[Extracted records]
::::::::::
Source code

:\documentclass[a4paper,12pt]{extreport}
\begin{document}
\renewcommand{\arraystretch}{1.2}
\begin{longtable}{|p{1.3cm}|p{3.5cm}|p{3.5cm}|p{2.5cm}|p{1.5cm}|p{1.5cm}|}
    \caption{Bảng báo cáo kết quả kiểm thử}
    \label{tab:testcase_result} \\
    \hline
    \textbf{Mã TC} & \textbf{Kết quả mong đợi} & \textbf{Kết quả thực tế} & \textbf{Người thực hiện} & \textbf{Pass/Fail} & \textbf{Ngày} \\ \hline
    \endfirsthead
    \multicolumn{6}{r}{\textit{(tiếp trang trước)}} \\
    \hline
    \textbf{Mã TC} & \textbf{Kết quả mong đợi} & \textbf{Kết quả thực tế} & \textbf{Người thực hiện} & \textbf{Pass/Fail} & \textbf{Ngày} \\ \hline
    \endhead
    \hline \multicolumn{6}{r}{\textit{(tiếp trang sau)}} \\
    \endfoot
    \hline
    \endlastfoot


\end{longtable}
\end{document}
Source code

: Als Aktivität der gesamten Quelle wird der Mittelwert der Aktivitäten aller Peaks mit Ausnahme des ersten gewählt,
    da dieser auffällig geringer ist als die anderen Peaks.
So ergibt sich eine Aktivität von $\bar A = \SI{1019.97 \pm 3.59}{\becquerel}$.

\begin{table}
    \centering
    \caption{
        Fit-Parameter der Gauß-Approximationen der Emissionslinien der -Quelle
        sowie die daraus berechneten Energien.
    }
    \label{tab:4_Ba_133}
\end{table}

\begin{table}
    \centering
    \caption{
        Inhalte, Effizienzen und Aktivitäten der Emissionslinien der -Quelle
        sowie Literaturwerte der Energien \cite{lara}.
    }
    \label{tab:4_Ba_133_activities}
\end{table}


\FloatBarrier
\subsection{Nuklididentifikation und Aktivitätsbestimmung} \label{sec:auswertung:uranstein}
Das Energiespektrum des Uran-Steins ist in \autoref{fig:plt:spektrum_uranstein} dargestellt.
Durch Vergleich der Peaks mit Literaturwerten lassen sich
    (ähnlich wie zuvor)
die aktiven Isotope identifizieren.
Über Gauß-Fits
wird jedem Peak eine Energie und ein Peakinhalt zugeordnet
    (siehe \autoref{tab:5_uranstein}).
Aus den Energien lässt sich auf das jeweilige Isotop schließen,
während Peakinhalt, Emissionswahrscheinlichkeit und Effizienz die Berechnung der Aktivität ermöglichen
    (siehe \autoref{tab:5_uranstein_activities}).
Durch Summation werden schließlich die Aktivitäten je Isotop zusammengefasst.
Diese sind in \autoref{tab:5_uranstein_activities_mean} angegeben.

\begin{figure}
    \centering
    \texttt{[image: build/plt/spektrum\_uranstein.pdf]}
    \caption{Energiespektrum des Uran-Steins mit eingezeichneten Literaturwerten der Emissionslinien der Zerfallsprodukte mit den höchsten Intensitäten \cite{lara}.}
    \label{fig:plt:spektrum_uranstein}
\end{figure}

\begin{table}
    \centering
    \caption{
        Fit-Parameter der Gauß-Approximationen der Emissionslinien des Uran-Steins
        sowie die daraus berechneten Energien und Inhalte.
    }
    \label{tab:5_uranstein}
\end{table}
::::::::::
May I have exactly the lines from the one containing "Aus den Energien" through the last line of the data, both included?

EXERCISE SOLUTION:
Aus den Energien lässt sich auf das jeweilige Isotop schließen,
während Peakinhalt, Emissionswahrscheinlichkeit und Effizienz die Berechnung der Aktivität ermöglichen
    (siehe \autoref{tab:5_uranstein_activities}).
Durch Summation werden schließlich die Aktivitäten je Isotop zusammengefasst.
Diese sind in \autoref{tab:5_uranstein_activities_mean} angegeben.

\begin{figure}
    \centering
    \texttt{[image: build/plt/spektrum\_uranstein.pdf]}
    \caption{Energiespektrum des Uran-Steins mit eingezeichneten Literaturwerten der Emissionslinien der Zerfallsprodukte mit den höchsten Intensitäten \cite{lara}.}
    \label{fig:plt:spektrum_uranstein}
\end{figure}

\begin{table}
    \centering
    \caption{
        Fit-Parameter der Gauß-Approximationen der Emissionslinien des Uran-Steins
        sowie die daraus berechneten Energien und Inhalte.
    }
    \label{tab:5_uranstein}
\end{table}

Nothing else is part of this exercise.